Canadian investment firm Evergreen continues to deliver the goods: CAD $ 5.2 million (NIS 12.8 million) profits in 1996. In the four years since going public, Evergreen posted CAD $20 million (NIS 50 million) in profit, mainly from strict screening of investments, mostly in high-tech, and selling them at peak prices.
While 1996 was also characterized by profit realization (mainly in Rosebud), it was also a watershed year for Evergreen in terms of managing third party investments and stock issues.
Evergreen is mainly active in managing risk capital. During 1996, Evergreen raised CAD $30 million in the IJT fund (mainly from Japanese and Taiwanese economic concerns) and in now completing the new Periscope 1 fund, raising $50 million.
Periscope 1 Fund will be managed together with the US investment bank Robertson Stephens.
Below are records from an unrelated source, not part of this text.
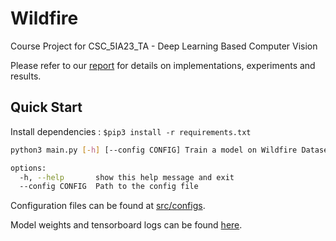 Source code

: # Wildfire
Course Project for CSC_5IA23_TA - Deep Learning Based Computer Vision

Please refer to our [report](Report_IVANOVA_MATHUR.pdf) for details on implementations, experiments and results.

## Quick Start

Install dependencies : `$pip3 install -r requirements.txt`

```bash
python3 main.py [-h] [--config CONFIG] Train a model on Wildfire Dataset

options:
  -h, --help       show this help message and exit
  --config CONFIG  Path to the config file
```

Configuration files can be found at [src/configs](src/configs).

Model weights and tensorboard logs can be found [here](https://drive.google.com/drive/folders/1pZr5ChXcgaOhYap-ZndseG_2MMviHvzp?usp=sharing).  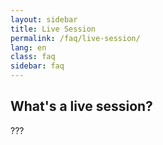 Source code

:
 ```yaml
---
layout: sidebar
title: Live Session
permalink: /faq/live-session/
lang: en
class: faq
sidebar: faq
---
```


## What's a live session?

???

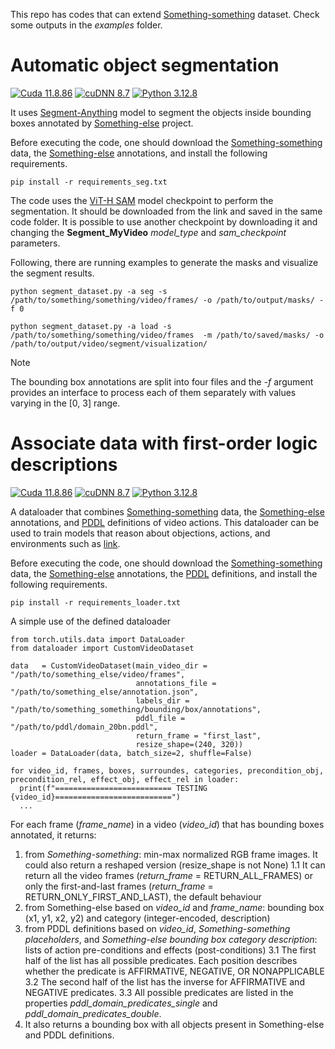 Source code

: 

This repo has codes that can extend [Something-something](https://www.qualcomm.com/developer/software/something-something-v-2-dataset) dataset.
Check some outputs in the *examples* folder.

# **Automatic object segmentation**

[![Cuda 11.8.86](https://img.shields.io/badge/cuda-11.8.86-red.svg)]() [![cuDNN 8.7](https://img.shields.io/badge/cudnn-8.7-blue.svg)]() [![Python 3.12.8](https://img.shields.io/badge/python-3.12.8-green.svg)](https://www.python.org/downloads/release/python-3128/) 


It uses [Segment-Anything](https://github.com/facebookresearch/segment-anything) model to segment the objects inside bounding boxes annotated by
[Something-else](https://github.com/joaanna/something_else) project.

Before executing the code, one should download the [Something-something](https://www.qualcomm.com/developer/software/something-something-v-2-dataset/downloads) data, the [Something-else](https://github.com/joaanna/something_else) annotations, and install the following requirements. 

  ```
  pip install -r requirements_seg.txt
  ```

The code uses the [ViT-H SAM](https://github.com/facebookresearch/segment-anything) model checkpoint to perform the segmentation. It should be downloaded from the link and saved in the same code folder.
It is possible to use another checkpoint by downloading it and changing the **Segment_MyVideo** *model_type* and *sam_checkpoint* parameters.

Following, there are running examples to generate the masks and visualize the segment results.

  ```
  python segment_dataset.py -a seg -s /path/to/something/something/video/frames/ -o /path/to/output/masks/ -f 0
  ```

  ```
  python segment_dataset.py -a load -s /path/to/something/something/video/frames  -m /path/to/saved/masks/ -o /path/to/output/video/segment/visualization/
  ```

> [!NOTE] 
> The bounding box annotations are split into four files and the *-f* argument provides an interface to process each of them separately with values varying in the [0, 3] range.


# **Associate data with first-order logic descriptions**

[![Cuda 11.8.86](https://img.shields.io/badge/cuda-11.8.86-red.svg)]() [![cuDNN 8.7](https://img.shields.io/badge/cudnn-8.7-blue.svg)]() [![Python 3.12.8](https://img.shields.io/badge/python-3.12.8-green.svg)](https://www.python.org/downloads/release/python-3128/)


A dataloader that combines [Something-something](https://www.qualcomm.com/developer/software/something-something-v-2-dataset/downloads) data, the [Something-else](https://github.com/joaanna/something_else) annotations, and [PDDL](https://gist.githubusercontent.com/beasteers/defa94fb90a66a14b279b9b69b23f0fc/raw/5cd28cfe45e3e251e7dac40b0e13959160a01b43/domain_20bn.pddl) definitions of video actions.
This dataloader can be used to train models that reason about objections, actions, and environments such as [link](https://ieeexplore.ieee.org/abstract/document/9812016).

Before executing the code, one should download the [Something-something](https://www.qualcomm.com/developer/software/something-something-v-2-dataset/downloads) data, the [Something-else](https://github.com/joaanna/something_else) annotations, the [PDDL](https://gist.githubusercontent.com/beasteers/defa94fb90a66a14b279b9b69b23f0fc/raw/5cd28cfe45e3e251e7dac40b0e13959160a01b43/domain_20bn.pddl) definitions, and install the following requirements. 

  ```
  pip install -r requirements_loader.txt
  ```

A simple use of the defined dataloader

  ```
  from torch.utils.data import DataLoader
  from dataloader import CustomVideoDataset

  data   = CustomVideoDataset(main_video_dir = "/path/to/something_else/video/frames", 
                              annotations_file = "/path/to/something_else/annotation.json", 
                              labels_dir = "/path/to/something_something/bounding/box/annotations", 
                              pddl_file = "/path/to/pddl/domain_20bn.pddl",
                              return_frame = "first_last",
                              resize_shape=(240, 320))
  loader = DataLoader(data, batch_size=2, shuffle=False) 

  for video_id, frames, boxes, surroundes, categories, precondition_obj, precondition_rel, effect_obj, effect_rel in loader:  
    print(f"========================== TESTING {video_id}==========================")
    ...
  ```

For each frame (*frame_name*) in a video (*video_id*) that has bounding boxes annotated, it returns:

1. from *Something-something*: min-max normalized RGB frame images. It could also return a reshaped version (resize_shape is not None)
  1.1 It can return all the video frames (*return_frame* = RETURN_ALL_FRAMES) or only the first-and-last frames (*return_frame* = RETURN_ONLY_FIRST_AND_LAST), the default behaviour  
2. from Something-else based on *video_id* and *frame_name*: bounding box (x1, y1, x2, y2) and category (integer-encoded, description)
3. from PDDL definitions based on *video_id*, *Something-something placeholders*, and *Something-else bounding box category description*: lists of action pre-conditions and effects (post-conditions)
  3.1 The first half of the list has all possible predicates. Each position describes whether the predicate is AFFIRMATIVE, NEGATIVE, OR NONAPPLICABLE
  3.2 The second half of the list has the inverse for AFFIRMATIVE and NEGATIVE predicates.
  3.3 All possible predicates are listed in the properties *pddl_domain_predicates_single* and *pddl_domain_predicates_double*.
4. It also returns a bounding box with all objects present in Something-else and PDDL definitions.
Evergreen chairman Jacob Burak says that this is an important step in cementing relations and deepening cooperation between the two companies, which acted together last year in several Israeli stock issues on Wall Street.
After raising funds for Periscope 1, Evergreen will manage CAD $16 million (NIS 400 million) in its long term funds, half of which is available for investment.
Burak opens the annual report’s review of the year, as usual, with a subjective opinion concerning the business environment of the company. He claims that "Investment markets for high-tech companies and growth companies are characterized as follows: 1) A feeling of unlimited capital availability for investment. State injected funds, local and foreign investors, and risk-capital funds completing second and third round financings, amount to half a billion dollars of funds searching for appropriate instruments. 2) A capital market (in this case the US market) breaking records every week, generating the feeling that, contrary to the laws of nature, this will continue forever. 3) Intensified competition for promising investments, and a direct link between risk-capital investments and public issues based on widespread presence of US investment bankers in Israel."
"The foregoing" summarizes Burak, "is a sure-fire prescription for a painful, and predictable, shake-out, and the events in the Israeli capital markets of the past years are testimony to whoever still needs to be reminded".